Accessibilityhighdocument-structure
Use unique IDs for active elements
rule · duplicate-id-active
Every interactive element on a page must have a unique ID to ensure that browsers and assistive technologies can uniquely identify and interact with them.
Code Example
HTML
<!-- ✅ Good: Unique IDs for each input -->
<label for="first-name">First Name</label>
<input id="first-name" type="text">
<label for="last-name">Last Name</label>
<input id="last-name" type="text">
<!-- ❌ Bad: Duplicate IDs on active elements -->
<button id="submit-btn">Save</button>
<button id="submit-btn">Cancel</button> <!-- Error: ID must be unique -->Why It Matters
- Focus Management: Browsers use IDs to track which element currently has focus. Duplicate IDs can lead to focus being lost or moved to the wrong element.
- Keyboard Navigation: Users navigating by keyboard may find that some interactive elements are unreachable if they share an ID with another element.
- Assistive Technology: Screen readers often use IDs to build a map of the page's interactive controls.
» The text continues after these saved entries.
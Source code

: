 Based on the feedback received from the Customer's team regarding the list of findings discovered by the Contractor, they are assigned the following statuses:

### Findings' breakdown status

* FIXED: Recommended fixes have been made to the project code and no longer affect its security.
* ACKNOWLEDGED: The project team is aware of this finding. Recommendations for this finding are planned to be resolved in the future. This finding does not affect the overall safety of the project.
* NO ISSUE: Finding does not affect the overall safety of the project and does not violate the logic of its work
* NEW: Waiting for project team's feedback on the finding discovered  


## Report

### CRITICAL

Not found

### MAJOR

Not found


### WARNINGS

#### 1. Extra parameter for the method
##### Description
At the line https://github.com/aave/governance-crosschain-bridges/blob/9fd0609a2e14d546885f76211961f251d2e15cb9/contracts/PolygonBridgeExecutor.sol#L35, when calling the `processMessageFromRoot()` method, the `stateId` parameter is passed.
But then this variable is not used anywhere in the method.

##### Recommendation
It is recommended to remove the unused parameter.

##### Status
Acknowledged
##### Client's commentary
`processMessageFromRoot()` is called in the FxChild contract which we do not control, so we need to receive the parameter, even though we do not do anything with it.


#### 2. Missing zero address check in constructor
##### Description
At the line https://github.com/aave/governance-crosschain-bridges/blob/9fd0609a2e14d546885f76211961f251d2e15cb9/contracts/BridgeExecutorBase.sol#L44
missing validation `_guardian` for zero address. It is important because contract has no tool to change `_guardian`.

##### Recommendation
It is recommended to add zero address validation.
Duplicate IDs corrupt this map.
Best Practices
✅ Automate Checks: Use linters or accessibility auditors to catch duplicate IDs during development.
✅ Use Prefixes: In component-based frameworks, use unique prefixes or generated IDs to avoid collisions between multiple instances of the same component.
✅ Semantic Labels: Always ensure for attributes on labels match the unique id of their corresponding input.
Tools & Validation
Exceptions
- Evaluate the rendered experience before treating a static-code smell as a blocker; interaction timing, browser behavior, and assistive technology output often determine severity.
- Not every secondary accessibility issue deserves equal weight; prioritize the issue that most directly blocks perception, operation, or understanding.
- Avoid adding redundant markup or ARIA solely to satisfy a rule when a simpler semantic implementation would eliminate the issue entirely.
Standards
- Align the implementation with W3C WAI: WCAG Overview and verify the rendered experience, not only the source code.
- Align the implementation with MDN: Accessibility and verify the rendered experience, not only the source code.
Verification
Automated Checks
- Inspect the browser accessibility tree or accessibility pane for the relevant element, role, or accessible name.
- Run an automated accessibility checker such as axe or Lighthouse where applicable.
Manual Checks
- Test the affected UI with keyboard-only navigation and confirm the rule holds in the rendered experience.
- Re-test one representative user flow with a screen reader if this rule affects a key interaction.